Obviously, I’m valeca (named after the main character from my story Divided House) until the last comment. I had more threads deleted which I couldn’t get screencaps for in time, since I didn’t have a link to the page anymore. What it looks like is that Inkitt can only hide posts on the forums instead of actually delete them, because I could still access posts invisible in the forums by clicking on the notification link when a post got a new comment. Why they’d have it work this way instead of actually deleting them is beyond me, and probably indicative of the extremely high turn-over rate for employees there. Either way, I can’t get to all the ones I missed since my account doesn’t exist anymore, but I’ll gladly post what I’ve got if anyone asks for more.

If you’ve gotten this far and are wondering what the takeaways are from this, the biggest would be that Inkitt is not the magic solution to years of unfairness in the publishing industry. You’ve seen the accusations that the site encourages and practices spam posting, and I’ll second (really fourth) that. What’s more is that even if you win one of their contests, the most basic comparison to traditional publishing makes Inkitt inferior in every way. Between no advances; no human editors; little community support; contests that operate more as moneygrabs for the site than author incentives; and pointless Amazon giveaways, an Inkitt winner is still losing out.

amazon-promo

You are reading this right. The idea was that you get the voucher, then use the honor system to buy Inkitt’s book. Of course, doing this means that for every $1.08 they spent on these vouchers, they’d make back $0.34 per e-book, while the author sees exactly diddly-squat. Between you and me, I used the voucher to buy an e-book from another former Inkitt writer who’d been ostracized by the founders for asking too many questions (do you see a theme here?).
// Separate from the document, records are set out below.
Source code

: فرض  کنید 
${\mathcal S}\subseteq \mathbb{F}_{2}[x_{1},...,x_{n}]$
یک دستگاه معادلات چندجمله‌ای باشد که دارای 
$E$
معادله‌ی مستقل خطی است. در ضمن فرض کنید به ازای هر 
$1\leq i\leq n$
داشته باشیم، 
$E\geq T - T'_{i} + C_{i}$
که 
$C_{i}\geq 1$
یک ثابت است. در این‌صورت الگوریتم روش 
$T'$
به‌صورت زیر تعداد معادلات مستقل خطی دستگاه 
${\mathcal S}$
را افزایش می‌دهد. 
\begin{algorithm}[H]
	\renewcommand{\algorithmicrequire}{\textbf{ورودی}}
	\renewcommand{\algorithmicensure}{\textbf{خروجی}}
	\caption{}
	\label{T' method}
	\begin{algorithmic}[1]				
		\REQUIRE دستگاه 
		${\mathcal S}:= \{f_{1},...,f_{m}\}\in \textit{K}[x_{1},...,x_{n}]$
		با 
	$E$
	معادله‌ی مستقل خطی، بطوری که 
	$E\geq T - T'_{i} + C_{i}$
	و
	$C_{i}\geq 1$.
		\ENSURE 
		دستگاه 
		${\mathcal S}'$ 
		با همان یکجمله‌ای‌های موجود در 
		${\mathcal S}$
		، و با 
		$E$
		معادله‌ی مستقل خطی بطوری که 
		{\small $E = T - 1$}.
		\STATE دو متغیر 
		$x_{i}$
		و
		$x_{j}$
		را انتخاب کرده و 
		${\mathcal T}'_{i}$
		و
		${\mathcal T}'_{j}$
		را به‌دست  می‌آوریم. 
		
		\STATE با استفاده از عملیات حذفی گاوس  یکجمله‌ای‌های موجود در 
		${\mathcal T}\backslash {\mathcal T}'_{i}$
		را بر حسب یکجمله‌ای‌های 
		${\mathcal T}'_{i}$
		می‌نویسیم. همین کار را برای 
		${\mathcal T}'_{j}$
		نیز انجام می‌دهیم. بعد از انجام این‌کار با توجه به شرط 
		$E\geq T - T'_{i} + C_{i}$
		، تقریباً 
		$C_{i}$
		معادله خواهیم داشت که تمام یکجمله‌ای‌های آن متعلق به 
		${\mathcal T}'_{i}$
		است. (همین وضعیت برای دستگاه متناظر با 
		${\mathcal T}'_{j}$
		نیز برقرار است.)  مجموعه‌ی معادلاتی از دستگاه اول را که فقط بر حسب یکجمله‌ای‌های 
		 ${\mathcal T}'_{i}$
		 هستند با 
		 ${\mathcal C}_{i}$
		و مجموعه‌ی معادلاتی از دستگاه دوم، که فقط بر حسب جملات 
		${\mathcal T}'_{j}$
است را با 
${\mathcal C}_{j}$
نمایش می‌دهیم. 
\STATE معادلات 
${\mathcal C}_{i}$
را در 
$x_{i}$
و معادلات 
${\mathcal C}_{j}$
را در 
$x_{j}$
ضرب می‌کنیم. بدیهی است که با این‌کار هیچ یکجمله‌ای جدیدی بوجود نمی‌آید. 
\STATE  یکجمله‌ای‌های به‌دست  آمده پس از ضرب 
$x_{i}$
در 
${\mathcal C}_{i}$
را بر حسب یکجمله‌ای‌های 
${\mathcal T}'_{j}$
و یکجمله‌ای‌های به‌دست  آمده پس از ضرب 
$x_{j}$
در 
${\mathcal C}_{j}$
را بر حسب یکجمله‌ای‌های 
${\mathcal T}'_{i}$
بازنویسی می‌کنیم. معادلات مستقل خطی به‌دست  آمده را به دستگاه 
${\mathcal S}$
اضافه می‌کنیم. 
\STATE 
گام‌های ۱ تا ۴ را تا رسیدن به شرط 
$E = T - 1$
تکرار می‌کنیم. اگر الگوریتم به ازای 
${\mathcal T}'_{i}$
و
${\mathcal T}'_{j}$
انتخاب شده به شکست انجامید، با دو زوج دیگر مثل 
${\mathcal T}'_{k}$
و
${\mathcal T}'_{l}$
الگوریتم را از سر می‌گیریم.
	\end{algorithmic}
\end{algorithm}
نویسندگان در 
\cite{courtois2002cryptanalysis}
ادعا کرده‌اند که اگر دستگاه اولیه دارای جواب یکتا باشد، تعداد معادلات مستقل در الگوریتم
So if all this is something that you still want to put up with, then by all means, don’t let me stop you. Go ahead and try your luck. After all, founder Ali has said numerous times that what he’s looking for is the next 50 Shades of Grey. Even if this is a reference to quantity of sales instead of quality of writing, do you really want your book to get slapped with that sticker? Does that contract look good to you, despite it flying in the face of anything that’s ever actually made any author successful? If you can actually put in the time and effort to learn how to market your book well enough to succeed on Inkitt, why not just cut out the middleman and do it yourself? Or if you don’t feel confident in your ability to self-promote, why not use another website like Tablo, that has guides for new writers, and DeviantArt, with a large, active community? At least you’d learn and get to keep all your royalties along the way when you finally decided to self-publish.

And really, “hipster’s library”? That’s gotta be the silliest tagline I’ve ever heard.

P.S. If Ali or any other staff member is reading this, don’t waste your time trying to give me a canned PR response as has been done on other blogs that disagree with you.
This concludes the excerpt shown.